La troisième chanson, “History of Touches” est clairement représentative d’une sorte de compte à rebours.. “I wake you up in the middle of the night to express my love for you… feeling this is our last time together...” La quatrième chanson, “Black Lake”, débute telle une musique de film après un désastre. Cela me fait visualiser une scène de guerre ou tout est détruit, métaphore du sentiment de Björk, désemparée. Le début de la chanson me fait bizarrement penser à l’intro de “Enjoy”… Progressivement, et en parallèle des violons à tonalité dramatique, déchirant, un battement apparaît, comme on pourrait le retrouver dans “Declare Independance”. Serait-ce un prémisce ? “You betrayed your own heart”, “Family is our secret mutual mission that you abandoned”, “I’m blind in sorrow”… Toutes ses paroles reflètent son malheur profond, son sentiment de trahison.
La cinquième chanson, “Family”, est une référence directe à la parole que j’ai précisé plus haut. Elle répète inlassablement le mot “respect”, allusion au fait qu’il a détruit l’équilibre familial. Le beat lascif (créé par Robin Carolan, qui a au passage mixé l’album) est rapidement rejoint par sa voix désincarnée, créant une atmosphère de perdition émotionnelle. La chanson cesse soudainement pour adopter une autre rythmique guidée par un violon hésitant, chaotique.

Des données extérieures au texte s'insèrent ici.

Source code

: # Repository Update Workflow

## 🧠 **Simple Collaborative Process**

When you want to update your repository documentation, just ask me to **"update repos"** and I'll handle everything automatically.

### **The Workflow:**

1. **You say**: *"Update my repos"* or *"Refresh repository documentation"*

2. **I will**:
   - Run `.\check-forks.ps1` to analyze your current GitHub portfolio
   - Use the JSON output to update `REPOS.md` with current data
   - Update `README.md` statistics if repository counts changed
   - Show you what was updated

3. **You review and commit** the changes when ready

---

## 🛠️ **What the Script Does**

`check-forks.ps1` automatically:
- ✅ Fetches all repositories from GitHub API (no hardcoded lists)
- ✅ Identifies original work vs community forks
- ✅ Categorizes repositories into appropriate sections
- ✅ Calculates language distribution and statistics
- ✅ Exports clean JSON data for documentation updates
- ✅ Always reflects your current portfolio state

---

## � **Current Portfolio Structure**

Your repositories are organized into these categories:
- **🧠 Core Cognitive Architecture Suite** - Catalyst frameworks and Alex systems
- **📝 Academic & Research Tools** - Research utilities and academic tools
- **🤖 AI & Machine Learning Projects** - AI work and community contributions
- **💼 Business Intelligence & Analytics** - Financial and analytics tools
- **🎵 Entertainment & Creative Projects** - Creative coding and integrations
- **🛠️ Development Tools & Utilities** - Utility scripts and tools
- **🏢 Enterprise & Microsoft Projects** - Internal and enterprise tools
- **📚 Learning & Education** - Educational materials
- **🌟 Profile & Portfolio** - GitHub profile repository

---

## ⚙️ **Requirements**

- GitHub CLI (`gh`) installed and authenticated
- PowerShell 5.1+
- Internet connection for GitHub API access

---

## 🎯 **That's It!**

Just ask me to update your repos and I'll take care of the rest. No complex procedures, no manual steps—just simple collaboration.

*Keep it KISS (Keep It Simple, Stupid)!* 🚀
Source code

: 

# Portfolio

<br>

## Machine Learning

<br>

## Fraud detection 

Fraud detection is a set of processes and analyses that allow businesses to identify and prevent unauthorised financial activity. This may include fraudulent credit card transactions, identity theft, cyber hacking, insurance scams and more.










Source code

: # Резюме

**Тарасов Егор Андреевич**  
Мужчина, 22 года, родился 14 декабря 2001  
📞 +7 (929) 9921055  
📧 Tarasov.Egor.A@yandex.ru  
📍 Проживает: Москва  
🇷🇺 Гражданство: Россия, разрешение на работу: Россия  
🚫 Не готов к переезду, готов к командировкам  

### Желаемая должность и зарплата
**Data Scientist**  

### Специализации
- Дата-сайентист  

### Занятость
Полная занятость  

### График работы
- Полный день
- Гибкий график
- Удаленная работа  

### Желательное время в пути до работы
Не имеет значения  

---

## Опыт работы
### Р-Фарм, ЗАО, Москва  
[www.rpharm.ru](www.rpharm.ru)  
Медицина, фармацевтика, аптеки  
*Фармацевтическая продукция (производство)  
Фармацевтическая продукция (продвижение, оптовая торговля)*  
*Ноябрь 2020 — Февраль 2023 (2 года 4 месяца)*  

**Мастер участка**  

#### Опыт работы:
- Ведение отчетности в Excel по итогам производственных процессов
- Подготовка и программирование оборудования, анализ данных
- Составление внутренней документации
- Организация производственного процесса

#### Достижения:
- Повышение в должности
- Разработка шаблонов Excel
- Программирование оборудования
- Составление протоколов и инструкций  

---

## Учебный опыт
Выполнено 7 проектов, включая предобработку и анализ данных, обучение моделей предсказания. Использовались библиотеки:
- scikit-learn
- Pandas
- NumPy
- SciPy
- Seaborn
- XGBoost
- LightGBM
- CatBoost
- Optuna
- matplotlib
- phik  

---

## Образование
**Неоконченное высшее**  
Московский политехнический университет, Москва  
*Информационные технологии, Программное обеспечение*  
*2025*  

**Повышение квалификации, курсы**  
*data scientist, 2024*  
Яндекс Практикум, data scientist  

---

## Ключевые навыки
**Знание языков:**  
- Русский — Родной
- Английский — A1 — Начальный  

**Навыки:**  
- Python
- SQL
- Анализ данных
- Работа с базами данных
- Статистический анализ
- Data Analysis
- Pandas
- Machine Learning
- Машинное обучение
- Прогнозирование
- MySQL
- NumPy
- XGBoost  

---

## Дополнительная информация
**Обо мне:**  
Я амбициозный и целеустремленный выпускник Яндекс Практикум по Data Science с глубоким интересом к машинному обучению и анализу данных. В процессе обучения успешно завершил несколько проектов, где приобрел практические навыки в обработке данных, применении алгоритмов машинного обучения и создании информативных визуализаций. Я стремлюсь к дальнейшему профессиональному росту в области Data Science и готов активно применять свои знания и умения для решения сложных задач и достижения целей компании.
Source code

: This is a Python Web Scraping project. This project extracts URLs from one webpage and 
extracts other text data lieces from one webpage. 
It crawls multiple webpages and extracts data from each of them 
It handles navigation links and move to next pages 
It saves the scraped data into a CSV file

“Not Get”, “Atom Dance”, sont successivement les métaphores du fait qu’elle ai touché le fond, avec des tonalités oppressantes pour la première. Puis la seconde débute “We are each others hemispheres” avec une prise de recul… puis une introspection qui l’amène à clamer « Most hearts fear their own home ». La danse des atomes serait une guérison. Antony Hegarty a apporté sa voix à cette chanson, doublée à celle de Björk, toutes deux désincarnées. Elle serait en quelques sortes la transformation d’une femme qui se reconstruit.“Mouth Mantra” et ses beats me font penser à un cœur qui renaît à son tour.
La fin de l’album approche, nous sentons le dénouement arriver. «Quicksand » conclut l’album dans une sorte d’équilibre incertain. « When we are broken, we are whole. When we are whole, we are broken » Que ce soit dans ses paroles, comme dans le jeu des instruments, l’humanité est représentée dans toute sa fragilité. Des sables mouvants comme une lutte inconsciente pour toujours voir le positif, et ne pas laisser nos émotions les plus destructrices prendre le dessus.
…Alors que je vous raconte cette immersion, je ne peux que dire que je me suis reprise une claque, après une énième écoute. La trame chronologique est si précise, les paroles et l’atmosphère créées par les instruments sont tellement significatives de ce qu’elle a voulu exprimer, et représentatives de sa créativité. Björk est une artiste accomplie, sa musique est une ramification d’elle-même. Et c’est d’autant plus ahurissant quand initialement, vous vous faites un avis dans la forme, et que progressivement vous découvrez le fond… et sa profondeur. Attention à la chute.